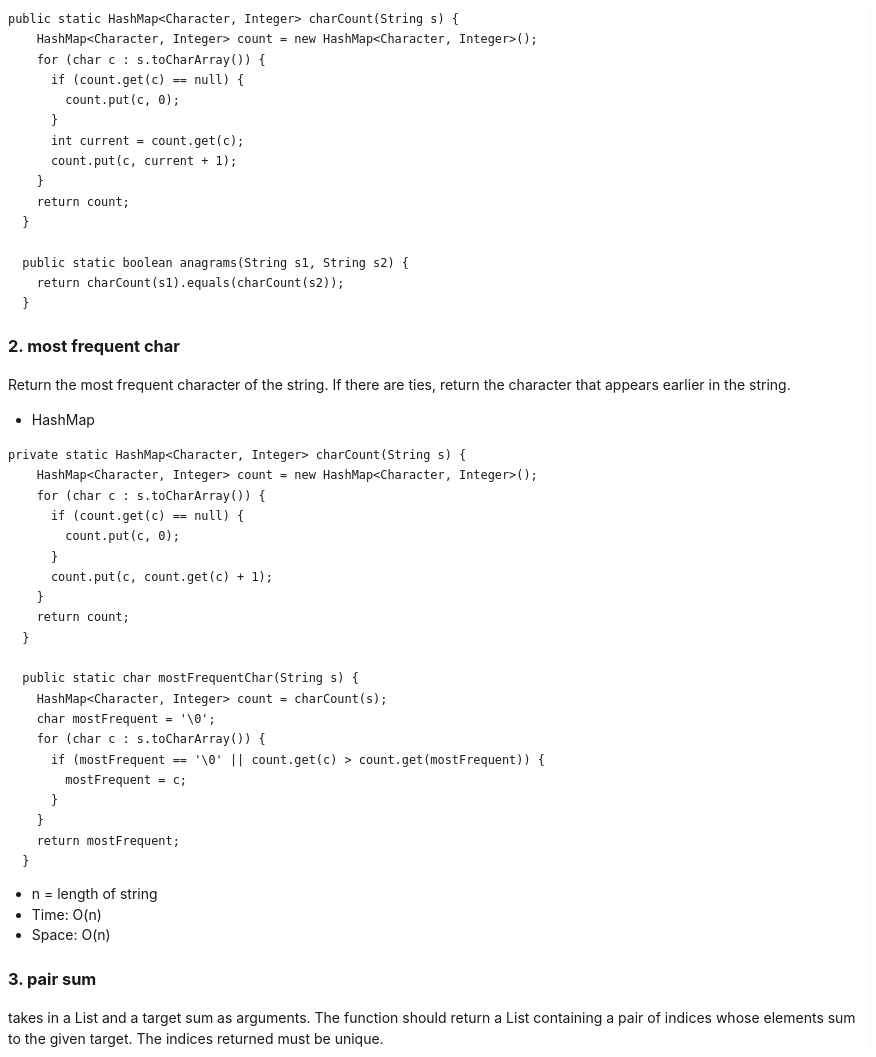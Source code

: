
 ```
public static HashMap<Character, Integer> charCount(String s) {
    HashMap<Character, Integer> count = new HashMap<Character, Integer>();
    for (char c : s.toCharArray()) {
      if (count.get(c) == null) {
        count.put(c, 0);
      }
      int current = count.get(c);
      count.put(c, current + 1);
    }
    return count;
  }

  public static boolean anagrams(String s1, String s2) {
    return charCount(s1).equals(charCount(s2));
  }
```

### 2. most frequent char

Return the most frequent character of the string. If there are ties, return the character that appears earlier in the string.

- HashMap

```
private static HashMap<Character, Integer> charCount(String s) {
    HashMap<Character, Integer> count = new HashMap<Character, Integer>();
    for (char c : s.toCharArray()) {
      if (count.get(c) == null) {
        count.put(c, 0);
      }
      count.put(c, count.get(c) + 1);
    }
    return count;
  }
  
  public static char mostFrequentChar(String s) {
    HashMap<Character, Integer> count = charCount(s);
    char mostFrequent = '\0';
    for (char c : s.toCharArray()) {
      if (mostFrequent == '\0' || count.get(c) > count.get(mostFrequent)) {
        mostFrequent = c;
      }
    }
    return mostFrequent;
  }
  ```

- n = length of string
- Time: O(n)
- Space: O(n)

### 3. pair sum
takes in a List and a target sum as arguments. The function should return a List containing a pair of indices whose elements sum to the given target. The indices returned must be unique.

_____

Every line above in which the word "static" occurs needs to be copied.

public static HashMap<Character, Integer> charCount(String s) {
  public static boolean anagrams(String s1, String s2) {
private static HashMap<Character, Integer> charCount(String s) {
  public static char mostFrequentChar(String s) {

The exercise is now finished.